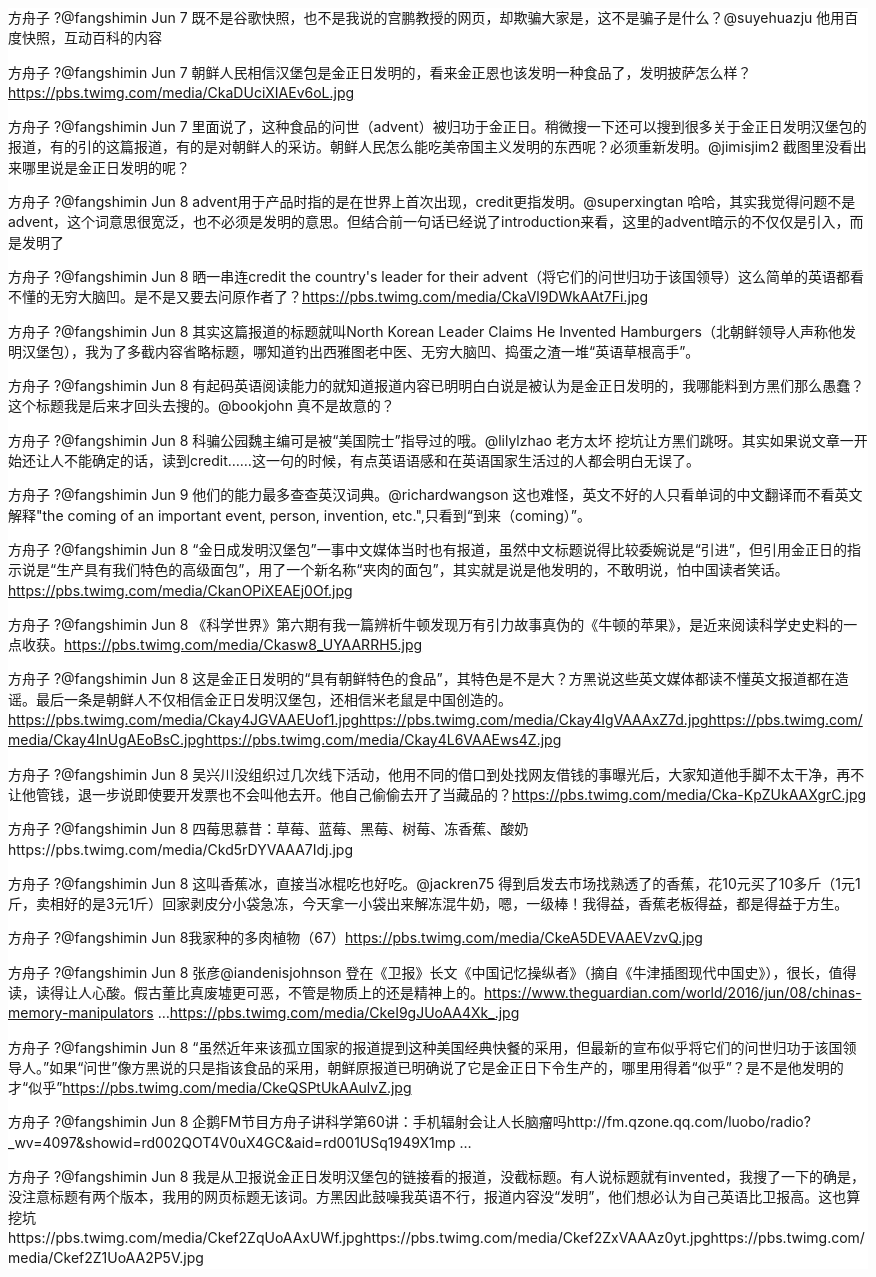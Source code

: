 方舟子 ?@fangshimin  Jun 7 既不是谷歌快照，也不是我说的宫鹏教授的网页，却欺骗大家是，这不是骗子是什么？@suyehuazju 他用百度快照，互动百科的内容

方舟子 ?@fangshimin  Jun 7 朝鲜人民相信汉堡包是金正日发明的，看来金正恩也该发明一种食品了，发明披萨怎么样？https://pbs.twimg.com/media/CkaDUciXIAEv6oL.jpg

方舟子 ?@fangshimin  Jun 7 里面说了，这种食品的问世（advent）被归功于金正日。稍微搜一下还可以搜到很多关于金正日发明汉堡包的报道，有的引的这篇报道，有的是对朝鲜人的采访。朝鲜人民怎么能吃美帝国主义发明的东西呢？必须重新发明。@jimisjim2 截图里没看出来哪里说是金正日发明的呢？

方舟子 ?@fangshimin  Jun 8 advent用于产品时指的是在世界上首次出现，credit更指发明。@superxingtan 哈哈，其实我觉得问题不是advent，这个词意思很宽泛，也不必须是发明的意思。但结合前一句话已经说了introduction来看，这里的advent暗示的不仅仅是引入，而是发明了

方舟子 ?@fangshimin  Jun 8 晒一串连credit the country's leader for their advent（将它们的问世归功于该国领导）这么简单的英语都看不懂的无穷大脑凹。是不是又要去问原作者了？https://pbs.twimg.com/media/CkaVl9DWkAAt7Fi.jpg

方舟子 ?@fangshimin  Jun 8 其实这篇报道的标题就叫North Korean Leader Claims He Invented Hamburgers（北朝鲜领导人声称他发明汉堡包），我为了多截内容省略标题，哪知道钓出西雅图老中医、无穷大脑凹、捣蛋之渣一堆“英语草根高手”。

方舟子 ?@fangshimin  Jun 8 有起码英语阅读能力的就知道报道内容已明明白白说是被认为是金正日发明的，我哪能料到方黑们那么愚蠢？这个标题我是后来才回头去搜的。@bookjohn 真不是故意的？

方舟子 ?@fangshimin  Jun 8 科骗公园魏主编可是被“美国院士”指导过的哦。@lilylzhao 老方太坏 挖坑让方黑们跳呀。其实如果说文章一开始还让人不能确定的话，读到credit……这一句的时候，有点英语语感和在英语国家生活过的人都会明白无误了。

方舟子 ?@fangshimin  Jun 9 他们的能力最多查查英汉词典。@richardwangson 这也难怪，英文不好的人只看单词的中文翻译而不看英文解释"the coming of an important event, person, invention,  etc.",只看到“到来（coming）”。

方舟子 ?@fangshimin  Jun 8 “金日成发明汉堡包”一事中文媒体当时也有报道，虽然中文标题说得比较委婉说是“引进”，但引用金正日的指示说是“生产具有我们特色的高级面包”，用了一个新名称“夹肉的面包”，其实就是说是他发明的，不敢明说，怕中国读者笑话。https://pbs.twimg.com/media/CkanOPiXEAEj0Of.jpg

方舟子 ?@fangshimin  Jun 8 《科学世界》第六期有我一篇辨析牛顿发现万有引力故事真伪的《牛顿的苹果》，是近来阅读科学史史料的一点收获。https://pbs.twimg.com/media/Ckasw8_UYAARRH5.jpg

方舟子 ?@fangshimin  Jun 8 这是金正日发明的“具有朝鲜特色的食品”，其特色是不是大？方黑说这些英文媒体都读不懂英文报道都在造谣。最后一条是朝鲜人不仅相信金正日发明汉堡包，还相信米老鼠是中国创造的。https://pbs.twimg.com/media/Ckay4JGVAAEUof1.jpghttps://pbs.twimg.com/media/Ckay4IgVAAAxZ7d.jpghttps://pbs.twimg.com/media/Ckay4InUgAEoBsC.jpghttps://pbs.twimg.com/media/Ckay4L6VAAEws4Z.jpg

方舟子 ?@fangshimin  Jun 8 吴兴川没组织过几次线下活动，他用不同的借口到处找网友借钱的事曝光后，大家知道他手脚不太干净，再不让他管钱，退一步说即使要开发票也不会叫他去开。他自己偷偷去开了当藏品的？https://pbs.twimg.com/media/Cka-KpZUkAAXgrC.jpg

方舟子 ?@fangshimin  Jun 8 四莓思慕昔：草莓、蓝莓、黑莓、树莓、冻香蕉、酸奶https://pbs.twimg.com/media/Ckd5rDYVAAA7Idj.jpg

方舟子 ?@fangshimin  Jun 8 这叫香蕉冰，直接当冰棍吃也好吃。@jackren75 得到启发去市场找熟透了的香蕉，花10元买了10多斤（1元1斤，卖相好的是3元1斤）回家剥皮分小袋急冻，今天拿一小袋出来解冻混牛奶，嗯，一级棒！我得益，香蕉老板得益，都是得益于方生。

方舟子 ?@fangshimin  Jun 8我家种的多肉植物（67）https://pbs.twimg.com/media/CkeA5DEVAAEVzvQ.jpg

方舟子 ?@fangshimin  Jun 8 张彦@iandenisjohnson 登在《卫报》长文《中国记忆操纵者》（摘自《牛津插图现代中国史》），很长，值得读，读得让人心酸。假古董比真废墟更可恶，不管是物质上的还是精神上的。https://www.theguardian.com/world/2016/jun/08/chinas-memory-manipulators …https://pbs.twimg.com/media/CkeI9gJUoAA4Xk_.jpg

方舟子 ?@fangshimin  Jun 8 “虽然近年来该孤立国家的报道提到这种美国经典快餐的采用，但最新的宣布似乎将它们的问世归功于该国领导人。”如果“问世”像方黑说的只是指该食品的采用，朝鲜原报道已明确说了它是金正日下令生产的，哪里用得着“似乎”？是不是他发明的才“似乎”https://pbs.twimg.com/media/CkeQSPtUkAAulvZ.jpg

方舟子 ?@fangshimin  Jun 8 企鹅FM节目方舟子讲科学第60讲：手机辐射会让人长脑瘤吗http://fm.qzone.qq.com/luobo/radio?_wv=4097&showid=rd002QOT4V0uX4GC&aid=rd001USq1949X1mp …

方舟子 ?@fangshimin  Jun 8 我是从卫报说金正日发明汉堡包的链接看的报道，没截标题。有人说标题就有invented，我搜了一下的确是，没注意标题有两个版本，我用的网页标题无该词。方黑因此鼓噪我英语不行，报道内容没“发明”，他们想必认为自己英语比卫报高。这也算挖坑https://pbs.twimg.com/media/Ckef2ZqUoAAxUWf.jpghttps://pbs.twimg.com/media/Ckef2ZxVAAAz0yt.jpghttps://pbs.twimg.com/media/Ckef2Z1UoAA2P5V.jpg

☆ ☆ ☆ ☆

_Exercise brief_. List every line above containing the word "jpghttps".

_Solution for this problem_.
方舟子 ?@fangshimin  Jun 8 这是金正日发明的“具有朝鲜特色的食品”，其特色是不是大？方黑说这些英文媒体都读不懂英文报道都在造谣。最后一条是朝鲜人不仅相信金正日发明汉堡包，还相信米老鼠是中国创造的。https://pbs.twimg.com/media/Ckay4JGVAAEUof1.jpghttps://pbs.twimg.com/media/Ckay4IgVAAAxZ7d.jpghttps://pbs.twimg.com/media/Ckay4InUgAEoBsC.jpghttps://pbs.twimg.com/media/Ckay4L6VAAEws4Z.jpg
方舟子 ?@fangshimin  Jun 8 我是从卫报说金正日发明汉堡包的链接看的报道，没截标题。有人说标题就有invented，我搜了一下的确是，没注意标题有两个版本，我用的网页标题无该词。方黑因此鼓噪我英语不行，报道内容没“发明”，他们想必认为自己英语比卫报高。这也算挖坑https://pbs.twimg.com/media/Ckef2ZqUoAAxUWf.jpghttps://pbs.twimg.com/media/Ckef2ZxVAAAz0yt.jpghttps://pbs.twimg.com/media/Ckef2Z1UoAA2P5V.jpg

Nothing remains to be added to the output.